Nothing but the data, repeated exactly, belongs in the answer.
:::
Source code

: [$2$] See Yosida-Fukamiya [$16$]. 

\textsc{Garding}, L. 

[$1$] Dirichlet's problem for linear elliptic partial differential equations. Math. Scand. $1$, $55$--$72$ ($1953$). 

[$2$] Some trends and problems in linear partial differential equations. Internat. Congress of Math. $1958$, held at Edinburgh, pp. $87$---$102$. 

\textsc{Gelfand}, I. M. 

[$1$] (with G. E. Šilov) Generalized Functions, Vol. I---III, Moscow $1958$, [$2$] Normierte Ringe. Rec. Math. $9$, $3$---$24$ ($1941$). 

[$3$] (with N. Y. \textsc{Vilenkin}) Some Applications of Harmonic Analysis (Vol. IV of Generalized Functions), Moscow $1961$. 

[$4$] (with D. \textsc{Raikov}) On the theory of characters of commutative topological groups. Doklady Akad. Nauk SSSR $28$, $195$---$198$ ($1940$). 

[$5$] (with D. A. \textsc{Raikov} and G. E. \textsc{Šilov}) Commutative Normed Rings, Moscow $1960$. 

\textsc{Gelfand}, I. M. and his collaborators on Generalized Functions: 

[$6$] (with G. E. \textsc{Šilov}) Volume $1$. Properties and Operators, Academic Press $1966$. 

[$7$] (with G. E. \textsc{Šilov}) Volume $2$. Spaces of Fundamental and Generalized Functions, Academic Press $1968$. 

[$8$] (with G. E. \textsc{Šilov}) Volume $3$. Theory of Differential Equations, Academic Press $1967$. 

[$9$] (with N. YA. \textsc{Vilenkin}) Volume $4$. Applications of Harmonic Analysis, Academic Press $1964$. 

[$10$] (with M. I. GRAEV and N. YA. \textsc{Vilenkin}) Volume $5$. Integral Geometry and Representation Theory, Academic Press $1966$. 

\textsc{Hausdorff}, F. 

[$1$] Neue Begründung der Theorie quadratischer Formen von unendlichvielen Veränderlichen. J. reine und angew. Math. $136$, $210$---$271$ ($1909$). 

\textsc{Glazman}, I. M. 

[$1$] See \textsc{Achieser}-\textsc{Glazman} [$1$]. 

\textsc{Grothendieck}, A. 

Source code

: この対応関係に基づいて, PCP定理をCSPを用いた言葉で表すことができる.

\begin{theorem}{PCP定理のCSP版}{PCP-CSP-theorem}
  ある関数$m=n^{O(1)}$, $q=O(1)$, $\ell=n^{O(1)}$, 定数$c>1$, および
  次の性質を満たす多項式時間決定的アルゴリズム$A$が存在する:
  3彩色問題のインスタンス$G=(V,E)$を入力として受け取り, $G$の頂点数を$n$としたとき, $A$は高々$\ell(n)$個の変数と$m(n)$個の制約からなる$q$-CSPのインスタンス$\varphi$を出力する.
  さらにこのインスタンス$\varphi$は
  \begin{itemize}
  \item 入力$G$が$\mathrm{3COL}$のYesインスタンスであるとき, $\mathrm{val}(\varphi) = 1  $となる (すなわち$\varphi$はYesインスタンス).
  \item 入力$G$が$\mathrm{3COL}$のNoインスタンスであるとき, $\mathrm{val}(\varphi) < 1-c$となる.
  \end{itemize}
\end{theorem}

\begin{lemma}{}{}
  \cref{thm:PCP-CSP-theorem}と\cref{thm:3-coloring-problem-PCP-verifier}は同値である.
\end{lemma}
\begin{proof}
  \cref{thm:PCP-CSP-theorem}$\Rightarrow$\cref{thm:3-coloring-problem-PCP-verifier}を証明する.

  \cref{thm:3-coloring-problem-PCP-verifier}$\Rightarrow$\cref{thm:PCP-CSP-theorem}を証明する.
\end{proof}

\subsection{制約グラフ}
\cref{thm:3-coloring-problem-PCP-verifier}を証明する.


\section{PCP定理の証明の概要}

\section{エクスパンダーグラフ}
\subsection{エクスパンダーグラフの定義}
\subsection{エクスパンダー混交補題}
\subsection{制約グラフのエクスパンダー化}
:::
■ RESULT FOR THIS TASK ■
Source code

: [$2$] See Yosida-Fukamiya [$16$]. 

\textsc{Garding}, L. 

[$1$] Dirichlet's problem for linear elliptic partial differential equations. Math. Scand. $1$, $55$--$72$ ($1953$). 

[$2$] Some trends and problems in linear partial differential equations. Internat. Congress of Math. $1958$, held at Edinburgh, pp. $87$---$102$. 

\textsc{Gelfand}, I. M. 

[$1$] (with G. E. Šilov) Generalized Functions, Vol. I---III, Moscow $1958$, [$2$] Normierte Ringe. Rec. Math. $9$, $3$---$24$ ($1941$). 

[$3$] (with N. Y. \textsc{Vilenkin}) Some Applications of Harmonic Analysis (Vol. IV of Generalized Functions), Moscow $1961$. 

[$4$] (with D. \textsc{Raikov}) On the theory of characters of commutative topological groups. Doklady Akad. Nauk SSSR $28$, $195$---$198$ ($1940$). 

[$5$] (with D. A. \textsc{Raikov} and G. E. \textsc{Šilov}) Commutative Normed Rings, Moscow $1960$. 

\textsc{Gelfand}, I. M. and his collaborators on Generalized Functions: 

[$6$] (with G. E. \textsc{Šilov}) Volume $1$. Properties and Operators, Academic Press $1966$. 

[$7$] (with G. E. \textsc{Šilov}) Volume $2$. Spaces of Fundamental and Generalized Functions, Academic Press $1968$. 

[$8$] (with G. E. \textsc{Šilov}) Volume $3$. Theory of Differential Equations, Academic Press $1967$. 

[$9$] (with N. YA. \textsc{Vilenkin}) Volume $4$. Applications of Harmonic Analysis, Academic Press $1964$. 

[$10$] (with M. I. GRAEV and N. YA. \textsc{Vilenkin}) Volume $5$. Integral Geometry and Representation Theory, Academic Press $1966$. 

\textsc{Hausdorff}, F. 

[$1$] Neue Begründung der Theorie quadratischer Formen von unendlichvielen Veränderlichen. J. reine und angew. Math. $136$, $210$---$271$ ($1909$). 

\textsc{Glazman}, I. M. 

[$1$] See \textsc{Achieser}-\textsc{Glazman} [$1$]. 

\textsc{Grothendieck}, A. 

Source code

: この対応関係に基づいて, PCP定理をCSPを用いた言葉で表すことができる.

\begin{theorem}{PCP定理のCSP版}{PCP-CSP-theorem}
  ある関数$m=n^{O(1)}$, $q=O(1)$, $\ell=n^{O(1)}$, 定数$c>1$, および
  次の性質を満たす多項式時間決定的アルゴリズム$A$が存在する:
  3彩色問題のインスタンス$G=(V,E)$を入力として受け取り, $G$の頂点数を$n$としたとき, $A$は高々$\ell(n)$個の変数と$m(n)$個の制約からなる$q$-CSPのインスタンス$\varphi$を出力する.
  さらにこのインスタンス$\varphi$は
  \begin{itemize}
  \item 入力$G$が$\mathrm{3COL}$のYesインスタンスであるとき, $\mathrm{val}(\varphi) = 1  $となる (すなわち$\varphi$はYesインスタンス).
  \item 入力$G$が$\mathrm{3COL}$のNoインスタンスであるとき, $\mathrm{val}(\varphi) < 1-c$となる.
  \end{itemize}
\end{theorem}

\begin{lemma}{}{}
  \cref{thm:PCP-CSP-theorem}と\cref{thm:3-coloring-problem-PCP-verifier}は同値である.
\end{lemma}
\begin{proof}
  \cref{thm:PCP-CSP-theorem}$\Rightarrow$\cref{thm:3-coloring-problem-PCP-verifier}を証明する.

  \cref{thm:3-coloring-problem-PCP-verifier}$\Rightarrow$\cref{thm:PCP-CSP-theorem}を証明する.
\end{proof}

\subsection{制約グラフ}
\cref{thm:3-coloring-problem-PCP-verifier}を証明する.


\section{PCP定理の証明の概要}

\section{エクスパンダーグラフ}
\subsection{エクスパンダーグラフの定義}
\subsection{エクスパンダー混交補題}
\subsection{制約グラフのエクスパンダー化}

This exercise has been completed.